Heat ponded that wet atmosphere,
Where tobacco stirred like kelp. Our only
Hope was spotting silhouette in far air.
Why out of the blazing surfaces do we
Desire these forms, these lines sharp-edged
As thought can whet? What privileged

Paradigm lives in first dream,
In the hands’ planing of a balsa arrow,
To float on some humid, afternoon stream
Made by wind, as the thunderheads grow?
Bored with a primordial green,
We wanted experimental designs we’d seen,

The fire it’d have meant had an enemy
Plane appeared.
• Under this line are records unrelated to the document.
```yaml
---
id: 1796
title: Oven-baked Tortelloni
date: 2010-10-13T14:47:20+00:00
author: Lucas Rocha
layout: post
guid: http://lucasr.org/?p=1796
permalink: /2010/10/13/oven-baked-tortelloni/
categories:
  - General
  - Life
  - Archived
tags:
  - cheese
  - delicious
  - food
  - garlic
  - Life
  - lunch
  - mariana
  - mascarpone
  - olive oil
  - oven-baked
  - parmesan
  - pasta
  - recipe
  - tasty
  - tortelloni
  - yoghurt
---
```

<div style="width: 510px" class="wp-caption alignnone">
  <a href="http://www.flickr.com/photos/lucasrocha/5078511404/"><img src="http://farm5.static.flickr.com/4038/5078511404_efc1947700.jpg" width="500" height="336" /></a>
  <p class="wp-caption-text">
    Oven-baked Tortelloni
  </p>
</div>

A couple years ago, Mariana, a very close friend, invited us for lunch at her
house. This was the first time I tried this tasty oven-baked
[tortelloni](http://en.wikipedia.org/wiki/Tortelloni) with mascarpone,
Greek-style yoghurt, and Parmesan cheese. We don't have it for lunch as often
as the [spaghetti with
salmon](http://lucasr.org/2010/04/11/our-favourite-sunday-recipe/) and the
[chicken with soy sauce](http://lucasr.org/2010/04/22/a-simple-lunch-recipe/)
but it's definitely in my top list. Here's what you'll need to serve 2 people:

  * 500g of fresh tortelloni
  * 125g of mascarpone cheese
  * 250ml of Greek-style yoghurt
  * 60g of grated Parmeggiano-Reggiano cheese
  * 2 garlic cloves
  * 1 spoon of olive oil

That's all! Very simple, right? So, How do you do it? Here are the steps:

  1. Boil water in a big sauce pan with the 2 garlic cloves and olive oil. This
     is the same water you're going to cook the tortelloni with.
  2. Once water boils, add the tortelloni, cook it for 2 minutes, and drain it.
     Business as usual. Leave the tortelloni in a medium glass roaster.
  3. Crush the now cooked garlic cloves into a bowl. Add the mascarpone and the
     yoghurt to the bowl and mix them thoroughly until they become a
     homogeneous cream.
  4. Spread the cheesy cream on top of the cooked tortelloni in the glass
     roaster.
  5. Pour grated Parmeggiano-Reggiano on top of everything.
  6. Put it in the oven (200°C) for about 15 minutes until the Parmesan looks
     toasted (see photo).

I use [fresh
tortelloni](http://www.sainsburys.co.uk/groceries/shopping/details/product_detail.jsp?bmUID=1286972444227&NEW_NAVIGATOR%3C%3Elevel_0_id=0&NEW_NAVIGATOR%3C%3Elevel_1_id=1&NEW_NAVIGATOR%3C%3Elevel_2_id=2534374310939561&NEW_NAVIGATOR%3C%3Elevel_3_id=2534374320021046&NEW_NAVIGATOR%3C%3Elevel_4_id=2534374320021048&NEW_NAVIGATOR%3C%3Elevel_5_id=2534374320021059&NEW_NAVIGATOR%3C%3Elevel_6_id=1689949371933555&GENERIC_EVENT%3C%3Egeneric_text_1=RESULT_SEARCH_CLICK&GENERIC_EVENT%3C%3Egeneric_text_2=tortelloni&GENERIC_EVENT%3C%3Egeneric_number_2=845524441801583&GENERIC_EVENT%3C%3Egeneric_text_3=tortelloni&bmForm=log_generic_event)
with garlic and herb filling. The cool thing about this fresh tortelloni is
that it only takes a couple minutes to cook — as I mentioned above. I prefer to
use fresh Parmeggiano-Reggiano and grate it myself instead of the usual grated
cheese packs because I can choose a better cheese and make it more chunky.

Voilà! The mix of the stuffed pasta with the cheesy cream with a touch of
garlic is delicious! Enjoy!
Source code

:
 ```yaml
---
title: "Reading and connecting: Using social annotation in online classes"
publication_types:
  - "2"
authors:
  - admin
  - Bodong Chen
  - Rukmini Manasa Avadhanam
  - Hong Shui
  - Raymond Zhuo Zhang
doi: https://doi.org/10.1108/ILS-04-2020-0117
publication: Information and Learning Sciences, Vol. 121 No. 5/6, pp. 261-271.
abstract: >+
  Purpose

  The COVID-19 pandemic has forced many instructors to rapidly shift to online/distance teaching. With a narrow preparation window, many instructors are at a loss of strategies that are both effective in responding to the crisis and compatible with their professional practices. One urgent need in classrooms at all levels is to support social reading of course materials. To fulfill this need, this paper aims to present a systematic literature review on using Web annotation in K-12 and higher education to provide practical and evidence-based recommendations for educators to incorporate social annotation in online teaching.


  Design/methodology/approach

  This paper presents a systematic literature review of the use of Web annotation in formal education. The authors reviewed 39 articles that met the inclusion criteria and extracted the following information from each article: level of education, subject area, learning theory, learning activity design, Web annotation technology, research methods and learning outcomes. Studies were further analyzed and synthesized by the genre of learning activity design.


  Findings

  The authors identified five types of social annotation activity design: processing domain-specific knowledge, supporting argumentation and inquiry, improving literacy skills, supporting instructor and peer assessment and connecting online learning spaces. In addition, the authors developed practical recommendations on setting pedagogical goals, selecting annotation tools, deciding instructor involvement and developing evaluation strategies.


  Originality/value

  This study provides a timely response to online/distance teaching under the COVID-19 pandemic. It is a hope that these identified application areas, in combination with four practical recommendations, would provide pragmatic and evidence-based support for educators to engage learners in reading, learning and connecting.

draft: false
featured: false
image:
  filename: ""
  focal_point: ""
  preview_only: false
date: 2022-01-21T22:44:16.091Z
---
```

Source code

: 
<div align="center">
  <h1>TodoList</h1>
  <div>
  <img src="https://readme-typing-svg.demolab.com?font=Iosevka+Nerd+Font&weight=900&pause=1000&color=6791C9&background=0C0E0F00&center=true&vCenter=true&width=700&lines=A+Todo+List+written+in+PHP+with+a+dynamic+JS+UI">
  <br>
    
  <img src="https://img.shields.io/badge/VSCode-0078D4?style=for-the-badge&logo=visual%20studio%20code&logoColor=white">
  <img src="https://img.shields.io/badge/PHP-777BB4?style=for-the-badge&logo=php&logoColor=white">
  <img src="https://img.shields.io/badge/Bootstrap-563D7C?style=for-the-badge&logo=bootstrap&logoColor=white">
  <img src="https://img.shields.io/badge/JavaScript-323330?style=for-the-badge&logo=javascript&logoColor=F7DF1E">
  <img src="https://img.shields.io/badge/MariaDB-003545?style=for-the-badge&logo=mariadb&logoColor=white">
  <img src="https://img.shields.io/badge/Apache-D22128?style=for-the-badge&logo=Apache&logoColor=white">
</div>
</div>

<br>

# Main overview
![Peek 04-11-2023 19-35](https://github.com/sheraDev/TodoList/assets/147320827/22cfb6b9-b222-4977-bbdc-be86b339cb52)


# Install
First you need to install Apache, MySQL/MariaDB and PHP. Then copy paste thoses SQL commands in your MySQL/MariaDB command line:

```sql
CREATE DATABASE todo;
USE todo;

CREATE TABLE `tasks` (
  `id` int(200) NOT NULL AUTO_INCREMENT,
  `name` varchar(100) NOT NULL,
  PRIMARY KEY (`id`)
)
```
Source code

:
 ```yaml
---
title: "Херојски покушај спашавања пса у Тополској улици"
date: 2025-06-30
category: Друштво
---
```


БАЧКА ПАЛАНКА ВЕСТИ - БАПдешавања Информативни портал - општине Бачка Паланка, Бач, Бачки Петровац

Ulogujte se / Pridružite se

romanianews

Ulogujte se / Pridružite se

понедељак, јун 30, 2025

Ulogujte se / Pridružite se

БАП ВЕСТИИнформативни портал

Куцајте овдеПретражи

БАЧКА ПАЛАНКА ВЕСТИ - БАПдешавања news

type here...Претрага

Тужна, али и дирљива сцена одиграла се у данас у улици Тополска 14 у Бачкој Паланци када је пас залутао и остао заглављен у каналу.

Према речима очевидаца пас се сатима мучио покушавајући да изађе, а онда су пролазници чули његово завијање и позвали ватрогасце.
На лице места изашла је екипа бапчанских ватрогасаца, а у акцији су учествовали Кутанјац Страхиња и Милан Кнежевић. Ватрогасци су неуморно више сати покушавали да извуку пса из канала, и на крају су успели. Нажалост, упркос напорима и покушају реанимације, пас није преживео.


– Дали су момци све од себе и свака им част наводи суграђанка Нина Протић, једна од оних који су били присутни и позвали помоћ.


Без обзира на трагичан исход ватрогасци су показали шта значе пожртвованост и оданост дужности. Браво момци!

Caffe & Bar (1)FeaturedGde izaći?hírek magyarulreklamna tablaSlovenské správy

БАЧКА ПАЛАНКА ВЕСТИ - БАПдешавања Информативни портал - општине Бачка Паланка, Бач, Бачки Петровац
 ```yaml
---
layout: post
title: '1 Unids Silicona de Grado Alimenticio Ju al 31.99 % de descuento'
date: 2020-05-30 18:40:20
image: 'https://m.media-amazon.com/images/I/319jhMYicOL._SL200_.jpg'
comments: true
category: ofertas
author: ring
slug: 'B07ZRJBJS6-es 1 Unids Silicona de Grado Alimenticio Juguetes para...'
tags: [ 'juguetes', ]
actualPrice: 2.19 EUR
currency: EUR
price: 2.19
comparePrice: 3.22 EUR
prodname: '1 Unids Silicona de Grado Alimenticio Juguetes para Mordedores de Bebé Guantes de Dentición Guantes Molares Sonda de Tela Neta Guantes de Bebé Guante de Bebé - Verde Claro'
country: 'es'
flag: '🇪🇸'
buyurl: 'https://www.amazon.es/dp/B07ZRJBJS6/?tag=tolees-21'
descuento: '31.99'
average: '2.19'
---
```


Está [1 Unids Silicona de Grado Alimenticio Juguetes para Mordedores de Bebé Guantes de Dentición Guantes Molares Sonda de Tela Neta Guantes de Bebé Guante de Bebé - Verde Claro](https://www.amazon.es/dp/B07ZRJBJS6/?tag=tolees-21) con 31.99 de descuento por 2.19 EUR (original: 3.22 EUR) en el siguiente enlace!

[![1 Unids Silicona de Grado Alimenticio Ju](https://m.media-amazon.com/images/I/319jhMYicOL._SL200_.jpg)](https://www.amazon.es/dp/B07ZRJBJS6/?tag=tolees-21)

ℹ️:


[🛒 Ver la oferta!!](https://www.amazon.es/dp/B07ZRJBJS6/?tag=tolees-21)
Men returned to the farm,
Volunteers fell away. I watched a bare sky,
Memorizing the chart of possible form:
Messerschmitt, Wellington, workhorse Douglas.
Ideas absolute as the blue emptiness.

James Applewhite


for Roger Hivert

Sky looks cloudy. It will lighten,
You say. You give me instructions—
Hard to understand in your French accent—
Degrees of bank through the unfamiliar headset,
Extents of the imperfect circles of turns.
I must watch the amorphous horizon,

Which fades into rain through the canopy,
Spins sidewise about our tightening spiral.
I pull on the stick, keep our flight level.
In the green-blur below, you teach me to see
The numbered highway, our straight runway.
I practice the patterned descent, to free

Myself of you, to come back someday solo.
You make me see, through mists swirled
Muddily, the correct heading, the land’s form,
The city on the horizon—to guess its name.
Not ready to be without you in this world
We must shape, I hesitate as we slow

Before the stall. Have you taught me all
You are permitted? Why can I not see
The landmarks more easily, why is the plastic
Bubble scratched and dirtied? I need clarity
Of vision instantly over the map, an automatic
Adjustment of wing to wind, a gull’s soul.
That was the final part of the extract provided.